The Xtrinsic touch sensing platform also expands Freescale’s Ready Play solutions portfolio. Freescale Ready Play solutions integrate certified application functionality, allowing customers to add features while reducing development cost, simplifying design cycles and enabling scalability in applications and systems. By implementing capacitive and resistive technologies in a single, turnkey device, customers can reduce software development costs, board space and time to market while adding additional features to their products.
“Freescale’s Xtrinsic capacitive and resistive touch sensing platform is the first device to integrate gesture recognition without the need for complex hardware or screen modifications,” said Geoff Lees, vice president of Freescale's Industrial and Multi-Market MCU business. “It offers a quick and inexpensive solution for customers to develop advanced user interfaces for markets that haven’t previously incorporated touch sensing technologies and should have a strong impact on mobile health care applications, automobiles, netbooks and smart mobile devices.”
The Xtrinsic touch sensing platform enables the addition of up to four capacitive electrodes to a customer’s system – all packaged in a 5x5 mm, 32-pin QFN. The platform includes standard X-Y resistive touch screen detection with optional calibration and pressure detection on resistive screens. Gesture detection includes slide, two-touch pinch and expand, and two-touch rotate with four capacitive electrodes independent from the touch screen utilizing I2C and UART communications protocols, as well as a user-configurable screen resolution.

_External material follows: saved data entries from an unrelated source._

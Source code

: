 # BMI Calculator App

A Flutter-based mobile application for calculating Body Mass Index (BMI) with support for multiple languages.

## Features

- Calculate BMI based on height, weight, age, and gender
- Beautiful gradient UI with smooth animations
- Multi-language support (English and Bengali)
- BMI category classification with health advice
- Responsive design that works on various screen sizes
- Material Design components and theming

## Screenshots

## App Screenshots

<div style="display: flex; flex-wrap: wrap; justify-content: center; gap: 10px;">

A proven leader in sensing solutions
Expanding on its more than 30-year heritage of sensor innovation, Freescale's Xtrinsic sensing solutions are designed with the right combination of high-performance sensing capability, processing capacity and customizable software to help deliver smart, differentiated sensing applications. With Xtrinsic sensing solutions, Freescale’s vision is to offer a diverse and differentiated product portfolio to meet the expanding needs of the automotive, consumer and industrial segments. Xtrinsic solutions offer distinct blends of functionality and intelligence designed to help customers differentiate and win in highly competitive markets.
Pricing and availability
The Xtrinsic capacitive and resistive touch sensing platform (CRTouch) will be included in the Tower System LCD development board, enabling advanced capabilities throughout the Freescale portfolio. Sample quantities of the cost-effective development board are planned for Q1 2012 at $85 (USD). Linux and Android drivers will be available online, along with a complimentary demo graphic user interface (GUI) and Freescale’s PEG graphic library examples, at www.freescale.com/PEG. For more information, visit www.freescale.com/CRTouch.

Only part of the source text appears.